Every now and then, the volume of traffic we get and the amount of data we're hosting starts to hit the ceiling of what our existing infrastructure can support. We try to plan ahead and start making improvements in advance, but sometimes things simply catch up to us a little too quickly, which is what's happening now.

The good news is that we do have fixes in the works: we've ordered some new servers, and we hope to have them up and running soon. We're making plans to upgrade our database system to a cluster setup that will handle failures better and support more traffic; however, this will take a little longer. And we're working on a number of significant code fixes to improve bottlenecks and reduce server load - we hope to have the first of those out within the next two weeks.

One area that's affected are the number of hits, kudos, comments, and bookmarks on works, so you may see delays in those updating, which will also result in slightly inaccurate search and sort results. Issues with the "Date Updated" sorting on bookmark pages will persist until a larger code rewrite has been deployed.

Behind the scenes

We apologize to everyone who's been affected by these sudden outages, and we'll do our best to minimize the disruption as we work on making things better!
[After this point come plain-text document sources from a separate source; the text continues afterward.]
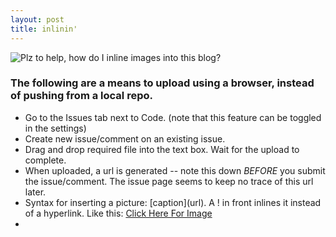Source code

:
```yaml
---
layout: post
title: inlinin'
--- 
```


![Plz to help, how do I inline images into this blog?](https://cloud.githubusercontent.com/assets/16248469/12932017/ec18dc14-cf80-11e5-9e54-9d2f154269a1.jpg)

### The following are a means to upload using a browser, instead of pushing from a local repo. 
+ Go to the Issues tab next to Code. (note that this feature can be toggled in the settings)
+ Create new issue/comment on an existing issue.
+ Drag and drop required file into the text box. Wait for the upload to complete.
+ When uploaded, a url is generated -- note this down *BEFORE* you submit the issue/comment. The issue page seems to keep no trace of this url later.
+ Syntax for inserting a picture: \[caption\]\(url\). A \! in front inlines it instead of a hyperlink. Like this: [Click Here For Image](https://cloud.githubusercontent.com/assets/16248469/12933112/b79904f4-cf86-11e5-82a2-f2df69fcd696.png)
+ 
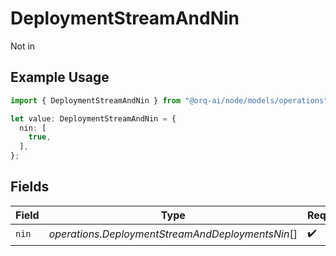 # DeploymentStreamAndNin

Not in

## Example Usage

```typescript
import { DeploymentStreamAndNin } from "@orq-ai/node/models/operations";

let value: DeploymentStreamAndNin = {
  nin: [
    true,
  ],
};
```

## Fields

| Field                                            | Type                                             | Required                                         | Description                                      |
| ------------------------------------------------ | ------------------------------------------------ | ------------------------------------------------ | ------------------------------------------------ |
| `nin`                                            | *operations.DeploymentStreamAndDeploymentsNin*[] | :heavy_check_mark:                               | N/A                                              |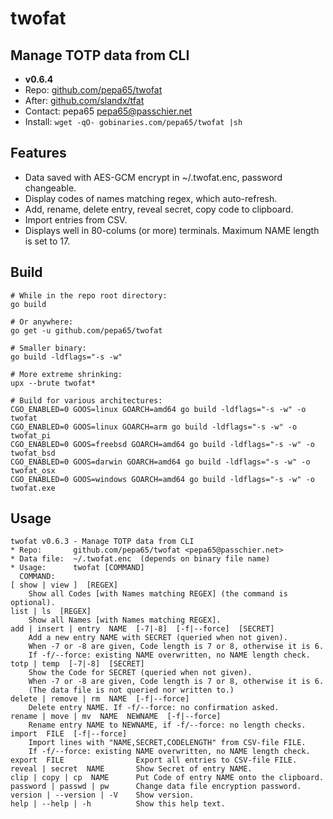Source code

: # twofat
## Manage TOTP data from CLI
* **v0.6.4**
* Repo: [github.com/pepa65/twofat](https://github.com/pepa65/twofat)
* After: [github.com/slandx/tfat](https://github.com/slandx/tfat)
* Contact: pepa65 <pepa65@passchier.net>
* Install: `wget -qO- gobinaries.com/pepa65/twofat |sh`

## Features
* Data saved with AES-GCM encrypt in ~/.twofat.enc, password changeable.
* Display codes of names matching regex, which auto-refresh.
* Add, rename, delete entry, reveal secret, copy code to clipboard.
* Import entries from CSV.
* Displays well in 80-colums (or more) terminals. Maximum NAME length is set to 17.

## Build
```shell
# While in the repo root directory:
go build

# Or anywhere:
go get -u github.com/pepa65/twofat

# Smaller binary:
go build -ldflags="-s -w"

# More extreme shrinking:
upx --brute twofat*

# Build for various architectures:
CGO_ENABLED=0 GOOS=linux GOARCH=amd64 go build -ldflags="-s -w" -o twofat
CGO_ENABLED=0 GOOS=linux GOARCH=arm go build -ldflags="-s -w" -o twofat_pi
CGO_ENABLED=0 GOOS=freebsd GOARCH=amd64 go build -ldflags="-s -w" -o twofat_bsd
CGO_ENABLED=0 GOOS=darwin GOARCH=amd64 go build -ldflags="-s -w" -o twofat_osx
CGO_ENABLED=0 GOOS=windows GOARCH=amd64 go build -ldflags="-s -w" -o twofat.exe
```

## Usage
```
twofat v0.6.3 - Manage TOTP data from CLI
* Repo:       github.com/pepa65/twofat <pepa65@passchier.net>
* Data file:  ~/.twofat.enc  (depends on binary file name)
* Usage:      twofat [COMMAND]
  COMMAND:
[ show | view ]  [REGEX]
    Show all Codes [with Names matching REGEX] (the command is optional).
list | ls  [REGEX]
    Show all Names [with Names matching REGEX].
add | insert | entry  NAME  [-7|-8]  [-f|--force]  [SECRET]
    Add a new entry NAME with SECRET (queried when not given).
    When -7 or -8 are given, Code length is 7 or 8, otherwise it is 6.
    If -f/--force: existing NAME overwritten, no NAME length check.
totp | temp  [-7|-8]  [SECRET]
    Show the Code for SECRET (queried when not given).
    When -7 or -8 are given, Code length is 7 or 8, otherwise it is 6.
    (The data file is not queried nor written to.)
delete | remove | rm  NAME  [-f|--force]
    Delete entry NAME. If -f/--force: no confirmation asked.
rename | move | mv  NAME  NEWNAME  [-f|--force]
    Rename entry NAME to NEWNAME, if -f/--force: no length checks.
import  FILE  [-f|--force]
    Import lines with "NAME,SECRET,CODELENGTH" from CSV-file FILE.
    If -f/--force: existing NAME overwritten, no NAME length check.
export  FILE                Export all entries to CSV-file FILE.
reveal | secret  NAME       Show Secret of entry NAME.
clip | copy | cp  NAME      Put Code of entry NAME onto the clipboard.
password | passwd | pw      Change data file encryption password.
version | --version | -V    Show version.
help | --help | -h          Show this help text.
```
We do have an all-volunteer staff, so while we try to respond to server problems quickly, sometimes they happen when we're all either at work or asleep, so we can't always fix things as soon as we'd like to.

While we appreciate how patient and supportive most Archive users are, please keep in mind that tweets and support requests go to real people who may find threats of violence or repeated expletives aimed at them upsetting. Definitely let us know about problems, but try to keep it to language you wouldn't mind seeing in your own inbox, and please understand if we can't predict immediately how long a sudden downtime might take.

The future

Ultimately, we need to keep growing and making things work better because more and more people are using AO3 each year, and that's something to be excited about. December and January tend to bring a lot of activity to the site - holiday gift exchanges are posted or revealed, people are on vacation, and a number of fandoms have new source material.

We're looking forward to seeing all the new fanworks that people create this year, and we'll do our best to keep up with you! And if you're able to donate or volunteer your time, that's a huge help, and we're always thrilled to hear from you.